580

Case No. 11,119.

PICKELL v. The LOPER.

[Taney, 500.]1

Circuit Court, D. Maryland.

April Term, 1851.

MARITIME LIENS—SUPPLIES—HOME PORT—RESIDENCE OF OWNER—FOREIGN SERVICE.

1. The port where a vessel is enrolled and licensed is her home-port. The circumstance that her owner or charterer was a citizen of another state, would not make her a foreign vessel at that port.

[Cited, but not followed, in The Albany, Case No. 131.]

2. Supplies furnished at that port must be considered as furnished at her home-port, and will create no lien on the vessel.

[Cited in The George T. Kemp, Case No. 5,341; The Rapid Transit, 11 Fed. 329.]

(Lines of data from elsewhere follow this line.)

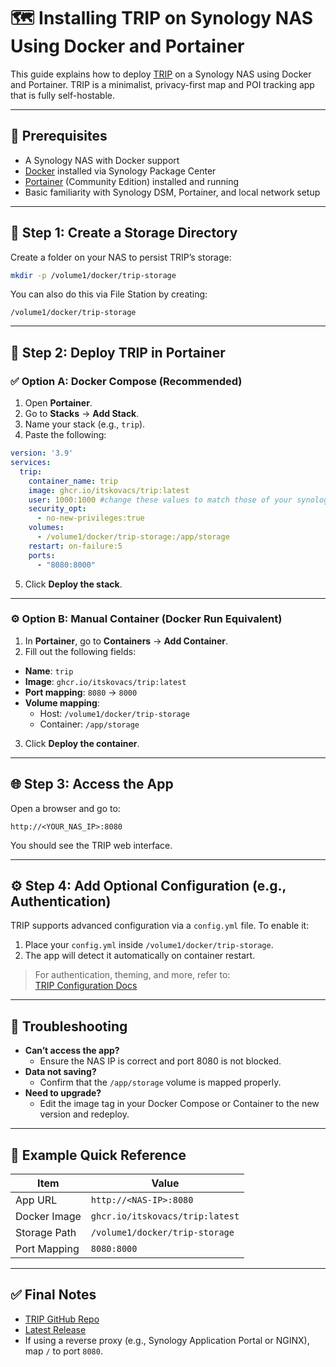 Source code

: # 🗺️ Installing TRIP on Synology NAS Using Docker and Portainer

This guide explains how to deploy [TRIP](https://github.com/itskovacs/trip) on a Synology NAS using Docker and Portainer. TRIP is a minimalist, privacy-first map and POI tracking app that is fully self-hostable.

---

## 🧰 Prerequisites

- A Synology NAS with Docker support
- [Docker](https://www.synology.com/en-us/dsm/packages/Docker) installed via Synology Package Center
- [Portainer](https://www.portainer.io/) (Community Edition) installed and running
- Basic familiarity with Synology DSM, Portainer, and local network setup

---

## 📁 Step 1: Create a Storage Directory

Create a folder on your NAS to persist TRIP’s storage:

```bash
mkdir -p /volume1/docker/trip-storage
```

You can also do this via File Station by creating:

```
/volume1/docker/trip-storage
```

---

## 🚀 Step 2: Deploy TRIP in Portainer

### ✅ Option A: Docker Compose (Recommended)

1. Open **Portainer**.
2. Go to **Stacks** → **Add Stack**.
3. Name your stack (e.g., `trip`).
4. Paste the following:

```yaml
version: '3.9'
services:
  trip:
    container_name: trip
    image: ghcr.io/itskovacs/trip:latest
    user: 1000:1000 #change these values to match those of your synology setup PUID:PGID
    security_opt:
      - no-new-privileges:true
    volumes:
      - /volume1/docker/trip-storage:/app/storage
    restart: on-failure:5
    ports:
      - "8080:8000"
```

5. Click **Deploy the stack**.

---

### ⚙️ Option B: Manual Container (Docker Run Equivalent)

1. In **Portainer**, go to **Containers** → **Add Container**.
2. Fill out the following fields:

- **Name**: `trip`
- **Image**: `ghcr.io/itskovacs/trip:latest`
- **Port mapping**: `8080` → `8000`
- **Volume mapping**:
  - Host: `/volume1/docker/trip-storage`
  - Container: `/app/storage`

3. Click **Deploy the container**.

---

## 🌐 Step 3: Access the App

Open a browser and go to:

```
http://<YOUR_NAS_IP>:8080
```

You should see the TRIP web interface.

---

## ⚙️ Step 4: Add Optional Configuration (e.g., Authentication)

TRIP supports advanced configuration via a `config.yml` file. To enable it:

1. Place your `config.yml` inside `/volume1/docker/trip-storage`.
2. The app will detect it automatically on container restart.

> For authentication, theming, and more, refer to:  
> [TRIP Configuration Docs](https://github.com/itskovacs/trip#configuration)

---

## 🧯 Troubleshooting

- **Can’t access the app?**
  - Ensure the NAS IP is correct and port 8080 is not blocked.
- **Data not saving?**
  - Confirm that the `/app/storage` volume is mapped properly.
- **Need to upgrade?**
  - Edit the image tag in your Docker Compose or Container to the new version and redeploy.

---

## 📌 Example Quick Reference

| Item           | Value                                 |
|----------------|---------------------------------------|
| App URL        | `http://<NAS-IP>:8080`                |
| Docker Image   | `ghcr.io/itskovacs/trip:latest`       |
| Storage Path   | `/volume1/docker/trip-storage`        |
| Port Mapping   | `8080:8000`                           |

---

## ✅ Final Notes

- [TRIP GitHub Repo](https://github.com/itskovacs/trip)
- [Latest Release](https://github.com/itskovacs/trip/releases)
- If using a reverse proxy (e.g., Synology Application Portal or NGINX), map `/` to port `8080`.
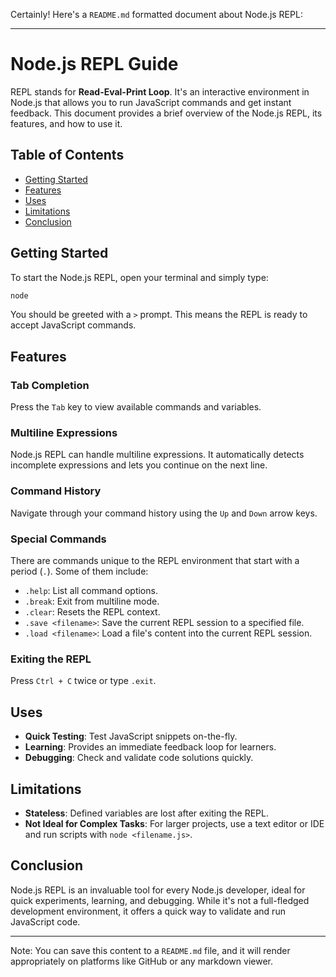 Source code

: Certainly! Here's a `README.md` formatted document about Node.js REPL:

---

# Node.js REPL Guide

REPL stands for **Read-Eval-Print Loop**. It's an interactive environment in Node.js that allows you to run JavaScript commands and get instant feedback. This document provides a brief overview of the Node.js REPL, its features, and how to use it.

## Table of Contents

- [Getting Started](#getting-started)
- [Features](#features)
- [Uses](#uses)
- [Limitations](#limitations)
- [Conclusion](#conclusion)

## Getting Started

To start the Node.js REPL, open your terminal and simply type:

```bash
node
```

You should be greeted with a `>` prompt. This means the REPL is ready to accept JavaScript commands.

## Features

### Tab Completion

Press the `Tab` key to view available commands and variables. 

### Multiline Expressions

Node.js REPL can handle multiline expressions. It automatically detects incomplete expressions and lets you continue on the next line.

### Command History

Navigate through your command history using the `Up` and `Down` arrow keys.

### Special Commands

There are commands unique to the REPL environment that start with a period (`.`). Some of them include:

- `.help`: List all command options.
- `.break`: Exit from multiline mode.
- `.clear`: Resets the REPL context.
- `.save <filename>`: Save the current REPL session to a specified file.
- `.load <filename>`: Load a file's content into the current REPL session.

### Exiting the REPL

Press `Ctrl + C` twice or type `.exit`.

## Uses

- **Quick Testing**: Test JavaScript snippets on-the-fly.
- **Learning**: Provides an immediate feedback loop for learners.
- **Debugging**: Check and validate code solutions quickly.

## Limitations

- **Stateless**: Defined variables are lost after exiting the REPL.
- **Not Ideal for Complex Tasks**: For larger projects, use a text editor or IDE and run scripts with `node <filename.js>`.

## Conclusion

Node.js REPL is an invaluable tool for every Node.js developer, ideal for quick experiments, learning, and debugging. While it's not a full-fledged development environment, it offers a quick way to validate and run JavaScript code.

---

Note: You can save this content to a `README.md` file, and it will render appropriately on platforms like GitHub or any markdown viewer.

3. A vessel whose voyages are confined within the limits of the district where she is enrolled and licensed, although she may connect with vessels or vehicles by which the line of communication is extended to the port of another state, cannot be considered as engaged upon foreign voyages.

4. The furnishing of necessaries to enable her to perform such voyages, is not a maritime contract, and has no connection with commerce upon the high seas, and does not fall within the principles and reasons upon which the maritime law implies a lien.

[Appeal from the district court of the United States for the district of Maryland.]

[This was a libel in rem by John Pickell against the steamboat Loper to recover the value of certain supplies furnished the vessel. From a decree of the district court dismissing the libel for want of jurisdiction. (case unreported), libellant appeals.]

John Glenn, for libellant.

Wm. Hamilton, Jr., for respondent.

TANEY, Circuit Justice. This is a proceeding in rem, to charge the steamboat Loper with the value of a quantity of coal furnished by the libellant for the use of the vessel. The case is imperfectly brought up by the record. It appears from the answer, that the Loper was employed under a charter-party, at the time when the coal was furnished; but the charter-party is not produced, nor is it stated for what voyages she was chartered, nor at what port she was enrolled and licensed. But there is enough in the case, notwithstanding these omissions, to enable the court to decide the question of jurisdiction, which will dispose of the whole case.

It is admitted, that the vessel was employed in voyages between Baltimore and Chesapeake City, which is situated at the entrance 581of the Chesapeake and Delaware Canal, on the Maryland side. She formed part of a line established for the conveyance of passengers and freight between Baltimore and Philadelphia, passing through the canal; but the Loper did not traverse the whole line, her trips from Baltimore terminated at Chesapeake City, in the same collection district; she must, therefore, have been enrolled and licensed in the port of Baltimore, where the coal was furnished. It is also admitted, that she was owned by citizens residing out of the state of Maryland; but the residence of the charterer is not stated.

At the hearing in the district court, the libel was dismissed for want of jurisdiction, and I think the decision was clearly right. The voyages in which the Loper was engaged, and for which these necessaries were furnished, were not even foreign voyages, but were confined to the same state and to the same collection district; they were confined to the district in which she must have been enrolled and licensed. Her connection with another vessel or vehicle by which the line of communication was extended to the port of another state, could not alter the nature or character of the voyages which the Loper performed. And certainly, necessaries supplied to enable a vessel to perform such a voyage, is not a maritime contract, and has no connection with commerce on the high seas, and does not fall within the principles and reasons upon which the maritime law implies a lien. The grounds upon which the power to create these liens by the contract of the master or agent, are briefly and clearly stated in the case of The St. Jago de Cuba, 9 Wheat. [22 U. S.] 416, 417.

But if the Loper had passed through the canal, and run from Baltimore to Philadelphia, this libel in rem could not be maintained. The circumstance that the owner or chatterer was a citizen of another state would not make her a foreign vessel in the port of Baltimore; the port at which she was enrolled and licensed was her home-port. And as she belonged to Baltimore, and the supplies were furnished here, they were furnished at her home-port, and created no lien upon the vessel. This question was directly decided by the supreme court, in the case of The General Smith, 4 Wheat [17 U. S.] 438, in which the court said, that in respect to repairs and necessaries in the port or state to which the ship belongs, the case is governed altogether by the municipal law of that state; and no lien is implied, unless it is recognised by that law. Certainly, there is no law of Maryland which gives such a lien.

The decree of the district court must, therefore, be affirmed, with costs.

1 [Reported by James Mason Campbell, Esq., and here reprinted by permission.]